Footprints of geodesics in persistent homology

TL;DR

This paper explores how subspaces in a metric space generate algebraic elements called footprints in persistent homology, revealing that higher-dimensional homology encodes lower-dimensional geometric features, especially geodesic circles, linking persistent homology with Riemannian geometry.

Contribution

It introduces the concept of footprints generated by subspaces in persistent homology and shows how geodesic circles can produce detectable features in higher-dimensional homology.

Findings

Footprints typically appear in dimensions above that of the subspace.

Geodesic circles can generate non-trivial footprints in odd and two-dimensional homology.

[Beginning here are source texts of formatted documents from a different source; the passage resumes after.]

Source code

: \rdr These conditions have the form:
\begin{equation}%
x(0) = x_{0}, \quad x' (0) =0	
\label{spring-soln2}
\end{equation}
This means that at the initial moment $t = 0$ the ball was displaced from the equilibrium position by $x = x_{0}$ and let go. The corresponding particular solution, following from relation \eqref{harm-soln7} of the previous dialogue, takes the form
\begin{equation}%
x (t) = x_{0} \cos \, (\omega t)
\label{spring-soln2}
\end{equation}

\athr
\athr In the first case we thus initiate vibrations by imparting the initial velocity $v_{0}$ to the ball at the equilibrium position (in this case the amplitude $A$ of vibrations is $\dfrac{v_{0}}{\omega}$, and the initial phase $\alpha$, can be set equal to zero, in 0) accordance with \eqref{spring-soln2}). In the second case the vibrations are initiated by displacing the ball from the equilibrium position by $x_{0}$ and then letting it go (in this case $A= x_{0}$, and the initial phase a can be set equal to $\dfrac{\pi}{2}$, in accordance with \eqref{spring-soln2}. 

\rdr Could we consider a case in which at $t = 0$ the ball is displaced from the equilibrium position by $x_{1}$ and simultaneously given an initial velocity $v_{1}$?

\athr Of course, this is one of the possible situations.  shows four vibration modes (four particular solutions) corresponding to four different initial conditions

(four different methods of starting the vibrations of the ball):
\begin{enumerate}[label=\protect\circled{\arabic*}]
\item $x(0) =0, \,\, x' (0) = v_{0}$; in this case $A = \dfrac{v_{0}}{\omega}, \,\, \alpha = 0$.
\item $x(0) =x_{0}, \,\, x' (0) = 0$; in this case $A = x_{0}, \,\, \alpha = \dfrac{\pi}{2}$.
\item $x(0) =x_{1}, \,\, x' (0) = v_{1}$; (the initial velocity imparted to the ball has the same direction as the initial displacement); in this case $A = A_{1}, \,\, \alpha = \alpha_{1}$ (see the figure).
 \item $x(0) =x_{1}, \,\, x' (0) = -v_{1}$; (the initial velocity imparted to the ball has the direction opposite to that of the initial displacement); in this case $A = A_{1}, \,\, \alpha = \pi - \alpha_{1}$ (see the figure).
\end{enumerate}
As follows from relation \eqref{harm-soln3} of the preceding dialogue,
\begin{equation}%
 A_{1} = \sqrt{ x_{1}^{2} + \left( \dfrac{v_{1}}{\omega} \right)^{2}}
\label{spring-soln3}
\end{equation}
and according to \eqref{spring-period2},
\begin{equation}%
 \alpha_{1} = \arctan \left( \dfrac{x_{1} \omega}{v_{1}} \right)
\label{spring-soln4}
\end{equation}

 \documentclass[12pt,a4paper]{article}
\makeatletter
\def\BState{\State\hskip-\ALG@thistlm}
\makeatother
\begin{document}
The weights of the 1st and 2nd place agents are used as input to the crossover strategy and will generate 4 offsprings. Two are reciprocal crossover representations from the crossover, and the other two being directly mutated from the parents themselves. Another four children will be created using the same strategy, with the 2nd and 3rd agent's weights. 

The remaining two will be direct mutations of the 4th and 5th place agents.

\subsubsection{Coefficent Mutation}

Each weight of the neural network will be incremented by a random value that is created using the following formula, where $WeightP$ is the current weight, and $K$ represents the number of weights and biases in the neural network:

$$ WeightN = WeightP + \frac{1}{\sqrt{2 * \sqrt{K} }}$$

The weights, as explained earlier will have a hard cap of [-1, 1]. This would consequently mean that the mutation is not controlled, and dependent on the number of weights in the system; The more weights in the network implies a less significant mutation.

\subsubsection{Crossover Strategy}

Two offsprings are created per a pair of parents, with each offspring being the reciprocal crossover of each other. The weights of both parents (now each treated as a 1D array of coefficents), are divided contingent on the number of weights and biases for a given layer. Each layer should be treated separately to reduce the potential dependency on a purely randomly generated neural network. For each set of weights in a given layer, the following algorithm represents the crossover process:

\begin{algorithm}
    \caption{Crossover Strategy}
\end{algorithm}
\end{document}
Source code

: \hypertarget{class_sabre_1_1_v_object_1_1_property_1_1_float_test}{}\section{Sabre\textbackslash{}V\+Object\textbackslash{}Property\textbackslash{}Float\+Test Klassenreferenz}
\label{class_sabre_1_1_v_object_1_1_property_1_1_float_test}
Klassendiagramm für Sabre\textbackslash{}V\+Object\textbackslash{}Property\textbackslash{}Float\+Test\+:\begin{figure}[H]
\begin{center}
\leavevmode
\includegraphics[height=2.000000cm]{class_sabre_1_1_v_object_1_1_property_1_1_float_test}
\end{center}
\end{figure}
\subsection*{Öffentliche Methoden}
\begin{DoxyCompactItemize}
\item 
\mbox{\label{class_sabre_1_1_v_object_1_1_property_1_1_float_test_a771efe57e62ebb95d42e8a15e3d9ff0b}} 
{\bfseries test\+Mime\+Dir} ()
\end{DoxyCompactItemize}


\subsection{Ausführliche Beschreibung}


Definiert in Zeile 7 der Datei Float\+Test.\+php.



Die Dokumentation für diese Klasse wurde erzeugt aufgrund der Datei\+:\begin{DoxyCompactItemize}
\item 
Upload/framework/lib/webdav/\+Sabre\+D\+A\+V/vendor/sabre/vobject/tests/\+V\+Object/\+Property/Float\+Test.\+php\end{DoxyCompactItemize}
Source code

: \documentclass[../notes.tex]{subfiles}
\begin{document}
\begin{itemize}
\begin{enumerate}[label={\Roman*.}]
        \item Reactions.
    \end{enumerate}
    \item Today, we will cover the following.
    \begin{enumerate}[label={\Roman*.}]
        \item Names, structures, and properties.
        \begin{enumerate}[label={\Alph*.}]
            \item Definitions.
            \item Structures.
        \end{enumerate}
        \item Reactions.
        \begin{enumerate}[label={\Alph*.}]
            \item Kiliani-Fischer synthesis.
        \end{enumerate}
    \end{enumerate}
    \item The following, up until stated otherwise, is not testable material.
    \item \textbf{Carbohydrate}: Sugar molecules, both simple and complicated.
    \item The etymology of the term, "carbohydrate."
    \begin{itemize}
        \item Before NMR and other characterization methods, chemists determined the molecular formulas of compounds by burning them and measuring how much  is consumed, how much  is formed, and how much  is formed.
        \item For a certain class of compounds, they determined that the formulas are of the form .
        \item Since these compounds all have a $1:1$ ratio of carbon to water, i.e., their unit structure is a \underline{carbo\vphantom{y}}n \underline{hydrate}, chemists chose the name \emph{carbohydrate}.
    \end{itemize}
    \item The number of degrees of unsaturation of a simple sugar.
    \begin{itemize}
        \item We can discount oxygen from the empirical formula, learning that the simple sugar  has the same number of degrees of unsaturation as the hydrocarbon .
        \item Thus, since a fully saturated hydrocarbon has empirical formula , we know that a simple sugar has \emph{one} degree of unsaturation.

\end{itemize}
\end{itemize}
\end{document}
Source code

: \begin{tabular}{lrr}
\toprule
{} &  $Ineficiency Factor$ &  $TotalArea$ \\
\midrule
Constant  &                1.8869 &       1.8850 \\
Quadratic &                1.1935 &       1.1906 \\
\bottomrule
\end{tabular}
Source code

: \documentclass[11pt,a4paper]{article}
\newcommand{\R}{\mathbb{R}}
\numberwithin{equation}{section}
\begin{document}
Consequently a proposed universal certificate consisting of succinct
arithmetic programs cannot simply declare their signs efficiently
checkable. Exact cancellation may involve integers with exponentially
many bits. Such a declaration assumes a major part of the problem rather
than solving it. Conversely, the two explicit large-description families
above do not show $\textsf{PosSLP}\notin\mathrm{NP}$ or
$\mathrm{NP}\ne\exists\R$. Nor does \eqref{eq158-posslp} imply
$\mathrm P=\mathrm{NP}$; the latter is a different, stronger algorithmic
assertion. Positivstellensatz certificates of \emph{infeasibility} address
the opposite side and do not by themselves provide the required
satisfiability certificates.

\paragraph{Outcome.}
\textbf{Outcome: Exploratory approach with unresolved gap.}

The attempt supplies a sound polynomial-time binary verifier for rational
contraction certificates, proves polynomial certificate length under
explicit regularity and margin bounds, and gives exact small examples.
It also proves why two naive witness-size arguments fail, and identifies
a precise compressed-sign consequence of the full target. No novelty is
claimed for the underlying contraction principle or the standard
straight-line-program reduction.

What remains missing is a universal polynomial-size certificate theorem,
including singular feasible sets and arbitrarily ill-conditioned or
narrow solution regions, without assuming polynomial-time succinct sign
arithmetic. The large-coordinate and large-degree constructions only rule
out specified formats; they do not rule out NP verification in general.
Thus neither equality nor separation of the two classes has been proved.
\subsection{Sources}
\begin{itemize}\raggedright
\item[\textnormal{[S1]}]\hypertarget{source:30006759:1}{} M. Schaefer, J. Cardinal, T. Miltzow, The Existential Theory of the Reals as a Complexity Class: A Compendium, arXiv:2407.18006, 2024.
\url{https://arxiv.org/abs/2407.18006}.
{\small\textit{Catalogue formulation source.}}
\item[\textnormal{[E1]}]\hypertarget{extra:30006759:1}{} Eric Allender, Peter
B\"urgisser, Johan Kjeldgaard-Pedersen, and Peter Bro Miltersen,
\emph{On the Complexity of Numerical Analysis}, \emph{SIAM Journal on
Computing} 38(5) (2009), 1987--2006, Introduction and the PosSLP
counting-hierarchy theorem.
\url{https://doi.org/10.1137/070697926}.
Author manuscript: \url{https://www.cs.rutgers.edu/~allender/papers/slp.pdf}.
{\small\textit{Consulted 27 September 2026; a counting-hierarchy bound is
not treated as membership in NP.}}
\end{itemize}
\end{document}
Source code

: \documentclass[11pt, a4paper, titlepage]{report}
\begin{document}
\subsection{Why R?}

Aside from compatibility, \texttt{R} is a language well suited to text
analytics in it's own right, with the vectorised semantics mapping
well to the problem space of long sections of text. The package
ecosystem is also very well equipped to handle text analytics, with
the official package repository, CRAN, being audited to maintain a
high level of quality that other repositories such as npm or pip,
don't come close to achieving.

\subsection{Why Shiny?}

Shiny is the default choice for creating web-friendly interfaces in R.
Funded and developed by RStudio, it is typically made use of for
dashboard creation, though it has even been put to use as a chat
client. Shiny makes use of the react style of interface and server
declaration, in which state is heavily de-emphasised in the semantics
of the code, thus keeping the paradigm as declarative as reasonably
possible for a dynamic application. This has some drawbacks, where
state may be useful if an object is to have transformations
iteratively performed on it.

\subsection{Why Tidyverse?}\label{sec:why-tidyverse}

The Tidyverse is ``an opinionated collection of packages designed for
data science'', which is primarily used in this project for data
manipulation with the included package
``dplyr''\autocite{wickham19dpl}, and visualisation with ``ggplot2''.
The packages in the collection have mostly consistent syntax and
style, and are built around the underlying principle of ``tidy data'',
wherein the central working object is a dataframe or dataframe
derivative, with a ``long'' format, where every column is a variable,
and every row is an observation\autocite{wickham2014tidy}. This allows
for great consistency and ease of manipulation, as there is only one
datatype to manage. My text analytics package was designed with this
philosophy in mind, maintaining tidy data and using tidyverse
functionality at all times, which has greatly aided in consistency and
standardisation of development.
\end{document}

Some contractible geodesics can be detected using 2- and 3-dimensional persistent homology.

Abstract

Given a metric space $X$ and a subspace $A\subset X$, we prove $A$ can generate various algebraic elements in persistent homology of $X$. We call such elements (algebraic) footprints of $A$. Our results imply that footprints typically appear in dimensions above the dimension of $A$. Higher-dimensional persistent homology thus encodes lower-dimensional geometric features of $X$. We pay special attention to a specific type of geodesics in a geodesic surface $X$ called geodesic circles. We explain how they may generate non-trivial odd-dimensional and two-dimensional footprints. In particular, we can detect even some contractible geodesics using two- and three-dimensional persistent homology. This provides a link between persistent homology and length spectrum in Riemannian geometry.